● RECORDS TO PROCESS:
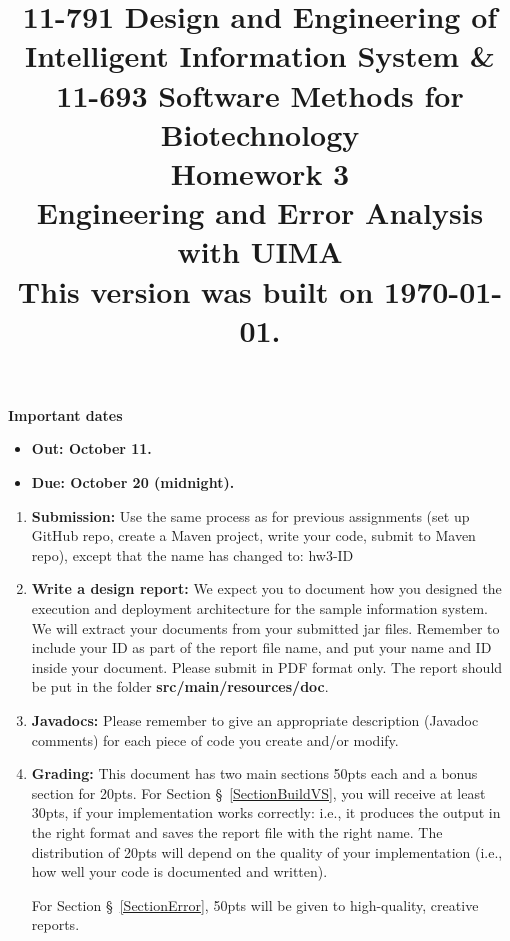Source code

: \documentclass[oneside,11pt]{memoir}
\title{{\bfseries 11-791 Design and Engineering of Intelligent Information
System \& \\11-693 Software Methods for Biotechnology \\Homework 3}\\
\vspace{1em}
Engineering and Error Analysis with UIMA
\\
{\small This version was built on \today.}
}
\date{}
\begin{document}
\maketitle

\hspace{-0.1\textwidth}
\begin{minipage}{1.2\textwidth}
\vspace{-5em}
\textbf{Important dates}
\begin{itemize}

\item \textbf{Out: October 11.} 

\item \textbf{Due: October 20 (midnight).} 

\end{itemize}

\end{minipage}

\begin{enumerate}

\item \textbf{Submission:} 
Use the same process as for previous assignments (set up GitHub repo, create a Maven 
project, write your code, submit to Maven repo), except that the name has changed to:
hw3-ID

\item \textbf{Write a design report:}
We expect you to document how you designed the execution and
deployment architecture for the sample information system. 
We will extract your documents from your
submitted jar files. 
Remember to include your ID as part of the report file name, and put your name and
ID inside your document. Please submit in PDF format only.
The report should be put in the folder \textbf{src/main/resources/doc}.


\item \textbf{Javadocs:} 
Please remember to give an appropriate description (Javadoc comments) for each 
piece of code you create and/or modify.

\item \textbf{Grading:}
This document has two main sections 50pts each and a bonus section 
for 20pts.
For Section \S~\ref{SectionBuildVS}, you will receive at least 30pts,
if your implementation works correctly: i.e., it produces
the output in the right format and saves
the report file with the right name.
The distribution of 20pts will depend on the quality of your implementation
(i.e., how well your code is documented and written).

For Section \S~\ref{SectionError}, 50pts will be given
to high-quality, creative reports.


\end{enumerate}
\end{document}
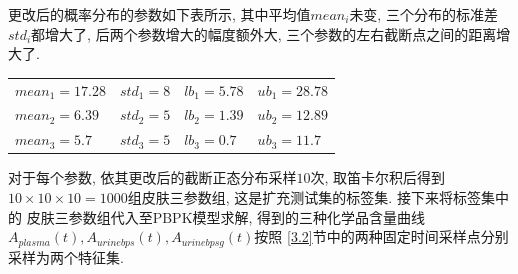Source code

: \documentclass[a4paper,punct=banjiao,twoside]{ctexrep}
\theoremstyle{plain}
\theoremstyle{definition}
\theoremstyle{remark}
\begin{document}
\noindent 更改后的概率分布的参数如下表所示, 其中平均值$mean_i$未变, 三个分布的标准差$std_i$都增大了, 后两个参数增大的幅度额外大, 三个参数的左右截断点之间的距离增大了.

\begin{table}[htbp]
  \centering
  \begin{tabular}[t]{|l*{3}{l}|}

    $mean_1 = 17.28$ &$std_1 = 8$ &$lb_1 = 5.78$ &$ub_1 =28.78$  \\ 
  
    $mean_2 = 6.39$  &$std_2 = 5$ &$lb_2 = 1.39$ &$ ub_2 =12.89$  \\ 
  
    $mean_3 = 5.7$ &$std_3 = 5$  &$lb_3 = 0.7$ &$ub_3 =11.7$ \\ 

  \end{tabular}
\end{table}  


\noindent 对于每个参数, 依其更改后的截断正态分布采样$10$次, 取笛卡尔积后得到$10\times10\times10 = 1000$组皮肤三参数组, 这是扩充测试集的标签集. 接下来将标签集中的
皮肤三参数组代入至PBPK模型求解, 得到的三种化学品含量曲线$A_{plasma}(t), A_{urinebps}(t), A_{urinebpsg}(t)$按照
\ref{3.2}节中的两种固定时间采样点分别采样为两个特征集.
\end{document}
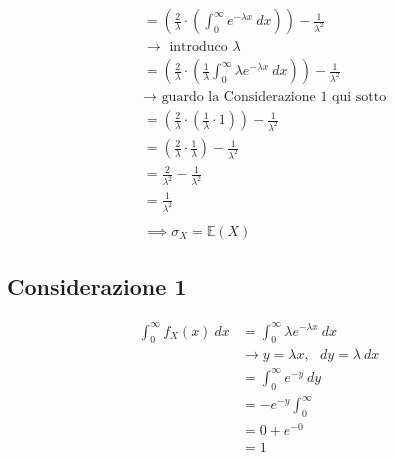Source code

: \documentclass[11pt]{report}
\begin{document}
\begin{itemize}
\begin{equation}
\begin{split}
            & = \left( \frac{2}{\lambda} \cdot \left( \int_0^\infty e^{-\lambda x}\ dx \right) \right) - \frac{1}{\lambda^2}\\
            & \rightarrow \text{ introduco } \lambda\\
            & = \left( \frac{2}{\lambda} \cdot \left( \frac{1}{\lambda} \int_0^\infty \lambda e^{-\lambda x}\ dx \right) \right) - \frac{1}{\lambda^2}\\
            & \rightarrow \text{ guardo la Considerazione 1 qui sotto}\\
            & = \left( \frac{2}{\lambda} \cdot \left( \frac{1}{\lambda} \cdot 1 \right) \right) - \frac{1}{\lambda^2}\\
            & = \left( \frac{2}{\lambda} \cdot \frac{1}{\lambda} \right) - \frac{1}{\lambda^2}\\
            & = \frac{2}{\lambda^2} - \frac{1}{\lambda^2}\\
            & = \frac{1}{\lambda^2}\\
            \\
            & \implies \sigma_X = \mathbb{E}(X)
		\end{split}
    \end{equation}
\end{itemize}
\begin{center}
    
\end{center}
\begin{center}
    
\end{center}
\subsection{Considerazione 1}
\begin{equation}
    \begin{split}
        \int_0^\infty f_X(x)\ dx & = \int_0^\infty \lambda e^{-\lambda x}\ dx\\
        & \rightarrow y = \lambda x,\ \ \ dy = \lambda\ dx\\
        & = \int_0^\infty e^{-y}\ dy\\
        & = - e^{-y} \int_0^\infty\\
        & = 0 + e^{-0}\\
        & = 1
    \end{split}
\end{equation}
\end{document}
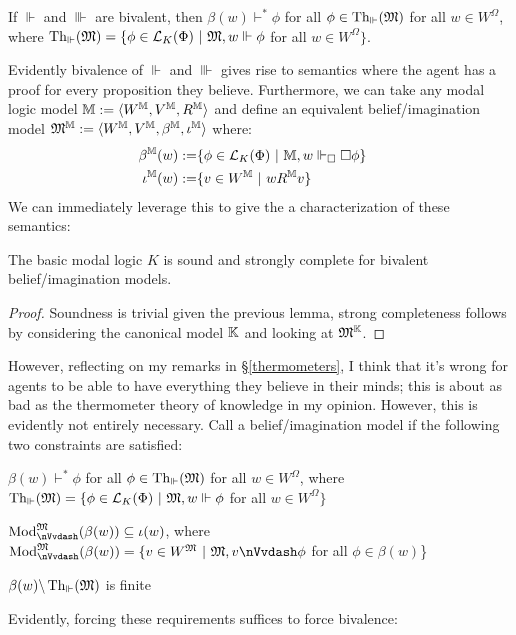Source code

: \begin{corollary}
  If $\Vdash$ and $\Vvdash$ are bivalent, then $\beta (w) \vdash^{\ast} \phi$
  for all $\phi \in \tmop{Th}_{\Vdash} (\Omega)$ for all $w \in W^{\Omega}$,
  where $\tmop{Th}_{\Vdash} (\Omega) =\{\phi \in \mathcal{L}_K (\Phi)
  \  | \  \Omega, w \Vdash \phi$ for all $w \in W^{\Omega}
  \}$.
\end{corollary}

Evidently bivalence of $\Vdash$ and $\Vvdash$ gives rise to semantics where
the agent has a proof for every proposition they believe.   Furthermore, we
can take any modal logic model $\mathbbm{M} \assign \langle W^{\mathbbm{M}},
V^{\mathbbm{M}}, R^{\mathbbm{M}} \rangle$ and define an equivalent
belief/imagination model $\Omega^{\mathbbm{M}} \assign \langle
W^{\mathbbm{M}}, V^{\mathbbm{M}}, \beta^{\mathbbm{M}}, \iota^{\mathbbm{M}}
\rangle$ where:
\begin{eqnarray}
  \beta^{\mathbbm{M}} (w) \assign & \{\phi \in \mathcal{L}_K (\Phi) \ 
  | \  \mathbbm{M}, w \Vdash_{\Box} \Box \phi\} &  \nonumber\\
  \iota^{\mathbbm{M}} (w) \assign & \{v \in W^{\mathbbm{M}} \  |
  \  w R^{\mathbbm{M}} v\} &  \nonumber
\end{eqnarray}
We can immediately leverage this to give the a characterization of these
semantics:

\begin{proposition}
  The basic modal logic $K$ is sound and strongly complete for bivalent
  belief/imagination models.
\end{proposition}

\begin{proof}
  Soundness is trivial given the previous lemma, strong completeness follows
  by considering the canonical model $\mathbbm{K}$ and looking at
  $\Omega^{\mathbbm{K}}$. 
\end{proof}

However, reflecting on my remarks in \S\ref{thermometers}, I think that it's wrong for agents to be able to have
everything they believe in their minds; this is about as bad as the thermometer theory of knowledge
 in my opinion.   However, this is evidently not entirely necessary. Call a belief/imagination model
\tmtextit{reasonable} if the following two constraints are satisfied:
\begin{itemizedot}
  \item $\beta (w) \vdash^{\ast} \phi$ for all $\phi \in \tmop{Th}_{\Vdash}
  (\Omega)$ for all $w \in W^{\Omega}$, where $\tmop{Th}_{\Vdash} (\Omega)
  =\{\phi \in \mathcal{L}_K (\Phi) \  | \  \Omega, w \Vdash
  \phi$ for all $w \in W^{\Omega} \}$
  
  \item $\tmop{Mod}^{\Omega}_{{\nVvdash}} (\beta (w)) \subseteq \iota (w)$,
  where $\tmop{Mod}^{\Omega}_{{\nVvdash}} (\beta (w)) =\{v \in W^{\Omega}
  \  | \  \Omega, v {\nVvdash} \phi$ for all $\phi \in
  \beta (w)$\}
  
  \item $\beta (w) \backslash \tmop{Th}_{\Vdash} (\Omega)$ is finite
\end{itemizedot}
Evidently, forcing these requirements suffices to force bivalence:

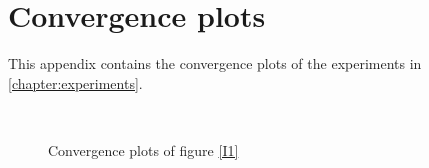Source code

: 
\chapter{Convergence plots} %

\label{AppendixA} %


This appendix contains the convergence plots of the experiments in \cref{chapter:experiments}.

\begin{figure}[h!]
  \centering
  ~
  ~
  ~
  \caption{Convergence plots of figure \ref{I1}}\label{I1con}
\end{figure}
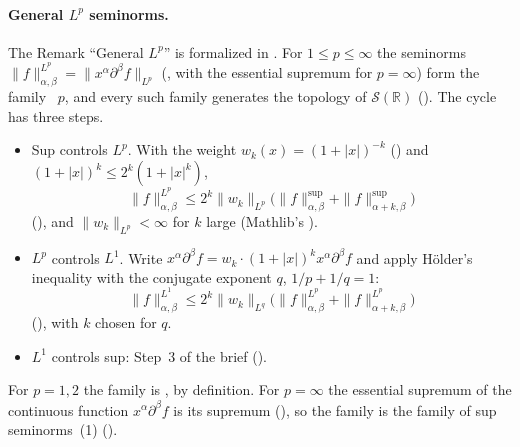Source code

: \documentclass[11pt]{article}
\begin{document}
\paragraph{General $L^p$ seminorms.} The Remark ``General $L^p$'' is formalized in
. For $1 \le p \le \infty$ the seminorms
$\|f\|^{L^p}_{\alpha,\beta} = \|x^\alpha \partial^\beta f\|_{L^p}$ (, with the
essential supremum for $p = \infty$) form the family ~$p$, and every such family
generates the topology of $\mathcal{S}(\mathbb{R})$ (). The cycle has
three steps.
\begin{itemize}
\item Sup controls $L^p$. With the weight $w_k(x) = (1+|x|)^{-k}$ () and
  $(1+|x|)^k \le 2^k(1+|x|^k)$,
  \[
    \|f\|^{L^p}_{\alpha,\beta} \le 2^k \|w_k\|_{L^p}
      \bigl(\|f\|^{\sup}_{\alpha,\beta} + \|f\|^{\sup}_{\alpha+k,\beta}\bigr)
  \]
  (), and $\|w_k\|_{L^p} < \infty$ for $k$ large
  (Mathlib's ).
\item $L^p$ controls $L^1$. Write $x^\alpha \partial^\beta f = w_k \cdot (1+|x|)^k x^\alpha
  \partial^\beta f$ and apply Hölder's inequality with the conjugate exponent $q$,
  $1/p + 1/q = 1$:
  \[
    \|f\|^{L^1}_{\alpha,\beta} \le 2^k \|w_k\|_{L^q}
      \bigl(\|f\|^{L^p}_{\alpha,\beta} + \|f\|^{L^p}_{\alpha+k,\beta}\bigr)
  \]
  (), with $k$ chosen for $q$.
\item $L^1$ controls sup: Step~3 of the brief ().
\end{itemize}
For $p = 1, 2$ the family is ,  by definition. For $p = \infty$ the
essential supremum of the continuous function $x^\alpha \partial^\beta f$ is its supremum
(), so the family is the family of sup seminorms~(1)
().
\end{document}
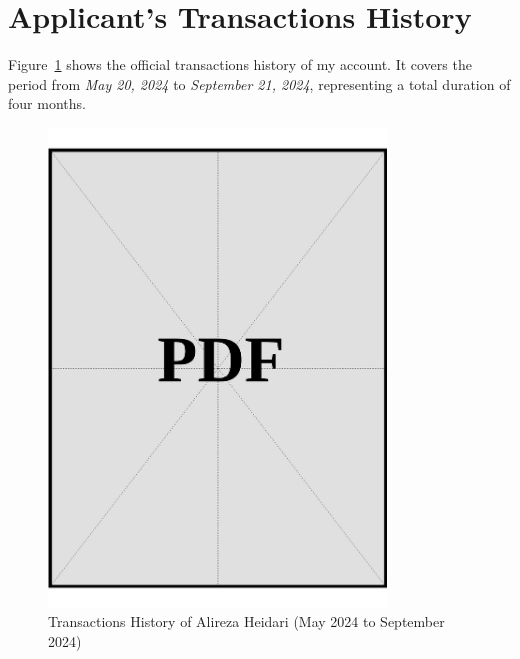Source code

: \clearpage

\section{Applicant's Transactions History}
\label{sec:applicant-transactions-history}

\noindent
Figure~\ref{fig:applicant-transactions-history} shows the official transactions history of my account. It covers the period from \textit{May 20, 2024} to \textit{September 21, 2024}, representing a total duration of four months.

\vspace*{\fill}
\begin{figure}[h]
    \centering
    \includegraphics[page=1, width=0.8\textwidth]{../docs/applicant/funds/bank-account/transaction-history.pdf}
    \caption{Transactions History of Alireza Heidari (May 2024 to September 2024)}
    \label{fig:applicant-transactions-history}
\end{figure}
\vspace*{\fill}

\clearpage
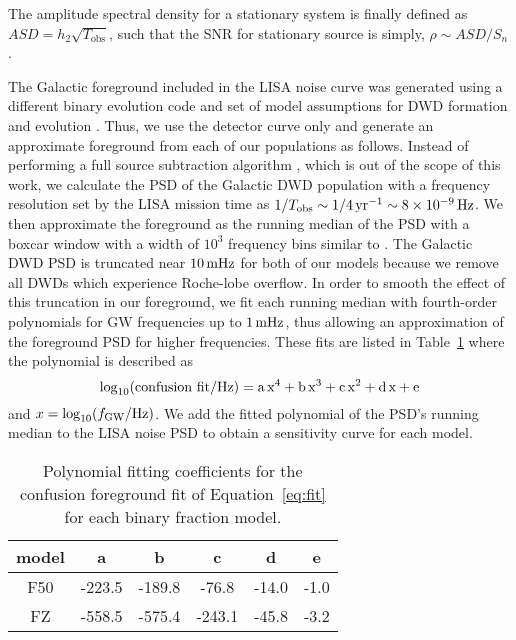 \documentclass[twocolumn]{aastex631}
\begin{document}
The amplitude spectral density for a stationary system is finally defined as $ASD = h_{2} \sqrt{T_\text{obs}}$, such that the SNR for stationary source is simply, $\rho \sim ASD/S_n$.

The Galactic foreground included in the \citet{Robson2019} LISA noise curve was generated using a different binary evolution code and set of model assumptions for DWD formation and evolution \citep{Toonen2012, Korol2017}. Thus, we use the detector curve only and generate an approximate foreground from each of our populations as follows. Instead of performing a full source subtraction algorithm \citep[e.g.][]{Littenberg2020}, which is out of the scope of this work, we calculate the PSD of the Galactic DWD population with a frequency resolution set by the LISA mission time as $1/T_{\rm{obs}}\sim1/4\,\rm{yr}^{-1}\sim8\times10^{-9}\,\rm{Hz}$. We then approximate the foreground as the running median of the PSD with a boxcar window with a width of $10^3$ frequency bins similar to \citet{Benacquista2006}. The Galactic DWD PSD is truncated near $10\,\rm{mHz}$ for both of our models because we remove all DWDs which experience Roche-lobe overflow. In order to smooth the effect of this truncation in our foreground, we fit each running median with fourth-order polynomials for GW frequencies up to $1\,\rm{mHz}$, thus allowing an approximation of the foreground PSD for higher frequencies. These fits are listed in Table~\ref{tbl:fits} where the polynomial is described as
\begin{equation}
\label{eq:fit}
    \log_{10}(\rm{confusion\ fit}/\rm{Hz}) = a\,x^4 + b\,x^3 + c\,x^2 + d\,x + e
\end{equation}
\noindent and $x=\log_{10}(f_{\rm{GW}}/\rm{Hz})$. We add the fitted polynomial of the PSD's running median to the LISA noise PSD to obtain a sensitivity curve for each model. 

\begin{table}[]
    \centering
    \begin{tabular}{|c|c|c|c|c|c|}
       \hline
       model & a & b & c & d & e \\
       \hline
       \hline
       F50 & -223.5 & -189.8 & -76.8 & -14.0 & -1.0 \\
       \hline
       FZ & -558.5 & -575.4 & -243.1 & -45.8 & -3.2 \\
       \hline
    \end{tabular}
    \caption{Polynomial fitting coefficients for the confusion foreground fit of Equation~\ref{eq:fit} for each binary fraction model.}
    \label{tbl:fits}
\end{table}
\end{document}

● TASK DETAILS: The answer to this exercise is one number: how many lines of the records above contain the string "However".

● WRITTEN ANSWER: 2